Britain is teetering on a
knife’s edge: about to crash out of, or back into, the European Union. Either
outcome would represent a defeat for democracy in the UK and in the EU.
Crashing out would inflict substantial economic hardship on the weakest in
Britain. It would boost jingoism and parochialism, drive England further apart
from Scotland and Ireland, and expose the UK to the vagaries of a Trump administration
eager to divide Europe and to liberate US corporations operating on British
soil from all social and environmental constraints.
Crashing back into the EU (for
instance, via the revocation of Article 50) would undermine trust in democracy
among many in Britain, while on the continent it would strengthen the hold of
the EU’s staunchly anti-democratic ruling technocracy. An unintended
consequence would be the reinforcement of Europe’s xenophobic “nationalist
international”, whose power is proportional to the EU establishment’s capacity
to continue business as usual
If Brexit has an upside, it is
that it has revealed the need for a “People’s Debate”, not only regarding the
UK-EU relationship, but also the festering wounds that the British establishment
has kept out of sight: the disenfranchisement of rural England, an archaic
electoral system, the UK’s ailing economic model, and the Irish and Scottish
questions. Crashing out of, or back into, the EU would negate this opportunity
by thwarting such a People’s Debate.
Remainers are right to disdain
Brexit. In 2016, while representing the Democracy in Europe Movement 2025
(DiEM25) in the run-up to the referendum, I stood side-by-side with Caroline
Lucas, John McDonnell and others in a joint campaign for radical Remain. In
DiEM25’s language, the message was: “In the EU. Against this EU!” The
main reason Brexit won was that the Remain campaign was dominated by the
Cameron-Clegg-Osborne-Blair roadshow, fronting for the institutions of global
financial capital, for whom an anti-democratic EU was perfectly serviceable and
consistent with their capacity to rule on behalf of the privileged few.

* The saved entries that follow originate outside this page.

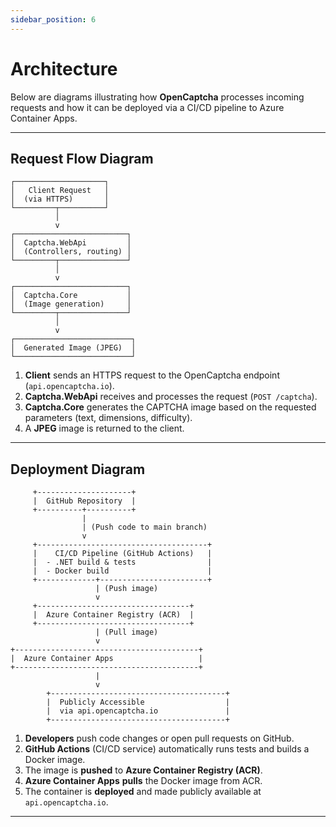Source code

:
 ```yaml
---
sidebar_position: 6
---
```


# Architecture

Below are diagrams illustrating how **OpenCaptcha** processes incoming requests and how it can be deployed via a CI/CD pipeline to Azure Container Apps.

---

## Request Flow Diagram

```
┌────────────────────┐
│   Client Request   │
│  (via HTTPS)       │
└─────────┬──────────┘
          │
          v
┌─────────────────────────┐
│  Captcha.WebApi         │
│  (Controllers, routing) │
└─────────┬───────────────┘
          │
          v
┌─────────────────────────┐
│  Captcha.Core           │
│  (Image generation)     │
└─────────┬───────────────┘
          │
          v
┌──────────────────────────┐
│  Generated Image (JPEG)  │
└──────────────────────────┘
```

1. **Client** sends an HTTPS request to the OpenCaptcha endpoint (`api.opencaptcha.io`).
2. **Captcha.WebApi** receives and processes the request (`POST /captcha`).
3. **Captcha.Core** generates the CAPTCHA image based on the requested parameters (text, dimensions, difficulty).
4. A **JPEG** image is returned to the client.

---

## Deployment Diagram

```
     +---------------------+
     |  GitHub Repository  |
     +----------+----------+
                |
                | (Push code to main branch)
                v
     +--------------------------------------+
     |    CI/CD Pipeline (GitHub Actions)   |
     |  - .NET build & tests                |
     |  - Docker build                      |
     +-------------+------------------------+
                   | (Push image)
                   v
     +----------------------------------+
     |  Azure Container Registry (ACR)  |
     +----------------------------------+
                   | (Pull image)
                   v
+-----------------------------------------+
|  Azure Container Apps                   |
+-----------------------------------------+
                   |
                   v
        +---------------------------------------+
        |  Publicly Accessible                  |
        |  via api.opencaptcha.io               |
        +---------------------------------------+
```

1. **Developers** push code changes or open pull requests on GitHub.
2. **GitHub Actions** (CI/CD service) automatically runs tests and builds a Docker image.
3. The image is **pushed** to **Azure Container Registry (ACR)**.
4. **Azure Container Apps** **pulls** the Docker image from ACR.
5. The container is **deployed** and made publicly available at `api.opencaptcha.io`.

---
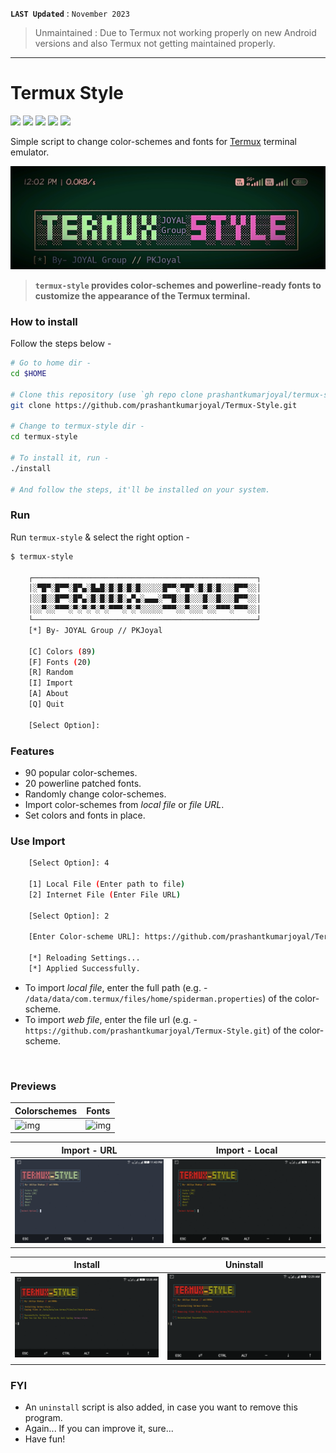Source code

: <!-- Links -->
[paypal]:  https://paypal.me/prashantkumarkccpl?country.x=IN&locale.x=en_GB

**`LAST Updated`** : `November 2023`

> Unmaintained : Due to Termux not working properly on new Android versions and also Termux not getting maintained properly.


---

# Termux Style

<p align="left">
  <img src="https://img.shields.io/badge/Maintained%3F-No-red?style=for-the-badge">
  <img src="https://img.shields.io/github/license/adi1090x/termux-style?style=for-the-badge">
  <img src="https://img.shields.io/github/stars/adi1090x/termux-style?style=for-the-badge">
  <img src="https://img.shields.io/github/forks/adi1090x/termux-style?color=teal&style=for-the-badge">
  <img src="https://img.shields.io/github/issues/adi1090x/termux-style?color=violet&style=for-the-badge">
</p>

Simple script to change color-schemes and fonts for [Termux](https://termux.com) terminal emulator.

![gif](https://github.com/PKJOYAL/Termux-Style/blob/main/images/main.gif) <br />

> **`termux-style` provides color-schemes and powerline-ready fonts to customize the appearance of the Termux terminal.**

### How to install

Follow the steps below - 

```bash
# Go to home dir - 
cd $HOME

# Clone this repository (use `gh repo clone prashantkumarjoyal/termux-style` if you want to use the GitHub CLI)- 
git clone https://github.com/prashantkumarjoyal/Termux-Style.git

# Change to termux-style dir -
cd termux-style

# To install it, run -
./install

# And follow the steps, it'll be installed on your system.
```

### Run

Run `termux-style` & select the right option -

```bash
$ termux-style

    ┌──────────────────────────────────────────────────┐
    │░▀█▀░█▀▀░█▀▄░█▄█░█░█░█░█░░░░░█▀▀░▀█▀░█░█░█░░░█▀▀░░│
    │░░█░░█▀▀░█▀▄░█░█░█░█░▄▀▄░▄▄▄░▀▀█░░█░░░█░░█░░░█▀▀░░│
    │░░▀░░▀▀▀░▀░▀░▀░▀░▀▀▀░▀░▀░░░░░▀▀▀░░▀░░░▀░░▀▀▀░▀▀▀░░│
    └──────────────────────────────────────────────────┘
    [*] By- JOYAL Group // PKJoyal

    [C] Colors (89)
    [F] Fonts (20)
    [R] Random
    [I] Import
    [A] About
    [Q] Quit
    
    [Select Option]: 
```

### Features

+ 90 popular color-schemes.
+ 20 powerline patched fonts.
+ Randomly change color-schemes.
+ Import color-schemes from *local file* or *file URL*.
+ Set colors and fonts in place.

### Use Import
```bash
    [Select Option]: 4

    [1] Local File (Enter path to file)
    [2] Internet File (Enter File URL)

    [Select Option]: 2

    [Enter Color-scheme URL]: https://github.com/prashantkumarjoyal/Termux-Style.git

    [*] Reloading Settings...
    [*] Applied Successfully.
```

+ To import *local file*, enter the full path (e.g. - `/data/data/com.termux/files/home/spiderman.properties`) of the color-scheme.
+ To import *web file*, enter the file url (e.g. - `https://github.com/prashantkumarjoyal/Termux-Style.git`) of the color-scheme.
<br />

### Previews

|Colorschemes|Fonts|
|--|--|
|![img](main/images/fonts.gif)|![img](main/images/fonts.gif)|

|Import - URL|Import - Local|
|--|--|
|![img](images/url.gif)|![img](images/local.gif)|

|Install|Uninstall|
|--|--|
|![img](images/install.gif)|![img](images/uninstall.png)|

### FYI
- An `uninstall` script is also added, in case you want to remove this program.
- Again... If you can improve it, sure...
- Have fun!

Arrogance and inanity combined with Project Fear to drown out voices for a
radical Remain.
An elderly lady in Leeds
put it succinctly to me at one of the meetings I addressed: “I agree that
staying in the EU to fight for democracy would be best. But, my dear boy, you
are not in 10 Downing Street, and neither is Jeremy. Cameron is. A victory for
Remain is a victory for him and his mates.”
While I would relish having
access to a time machine in order to fight Brexit more effectively, if I had a
magic wand by which to annul Brexit now, I would not use it. For what would I
tell the lady in Leeds? She fully understood the costs of Brexit. She was not
duped by Cambridge Analytica or Facebook. Her vote was intended to strike a
blow at the establishment that did all it could to take the demos out of
British and European democracy. By annulling her choice today, in order to
avoid Britain crashing out of the EU, I would be betraying her in a way I could
not justify.
Proponents of a second vote
ask: why is giving her a chance to reconsider, having factored in new
information, an act of betrayal? The first referendum was agreed to by both
sides with plenty of time for debate. Yet a second referendum would have to take
place without the consent of half the country and with a countdown clock
ticking ominously in the background. Moreover, a parliament unable to agree on
Brexit will, equally, never agree on any plausible wording of the referendum
question, or on a voting mechanism for selecting between more than two options.
Might securing EU agreement
for a long extension to Article 50 (which expires on 29 March 2019) create the
space for the comprehensive People’s Debate that Britain needs? Not really. Any
extension beyond June means that the UK must participate in the May 2019
European Parliament elections – for even if Brussels and London agree that the
UK should not, British citizens will almost certainly win in the European
courts if they sue for their right to vote. DiEM25 would be delighted to
include the UK in its pan-European electoral campaign. But I cannot countenance
looking the lady in Leeds in the eyes and telling her that, despite the Leave
result in 2016, she must now vote in the European Parliament elections.
Moreover, any agreed extension
would shift the deadline without removing the deadline effect. Theresa May will
use the additional time to continue peddling her hopeless deal, run down the
clock anew, and blockade herself in No 10 until an exhausted public is yet
again faced with another 11th-hour crisis. A delayed deadline will extend the
standstill and the Prime Minister’s tenure, rather than enable compromise.
The lady in Leeds, I must
confess, has had a major impact on my thinking: if we want Britain to stay in
the EU but to fight against the European establishment, and if we want a
People’s Debate, we should not want the revocation or extension of Article 50, or
a second referendum. What we should want is a progressive in Downing Street.
Given our current predicament, there is only one way to speedily get May out
and Corbyn in: let the clock run down.
On 29 March, the European
Commission will undoubtedly use its emergency powers to stop the clock
indefinitely, not merely to extend the deadline. A general election then
becomes inevitable, giving the people an opportunity to vote for a government
that can allow them the great debate that they deserve regarding the UK’s
long-term relationship with Europe and with itself.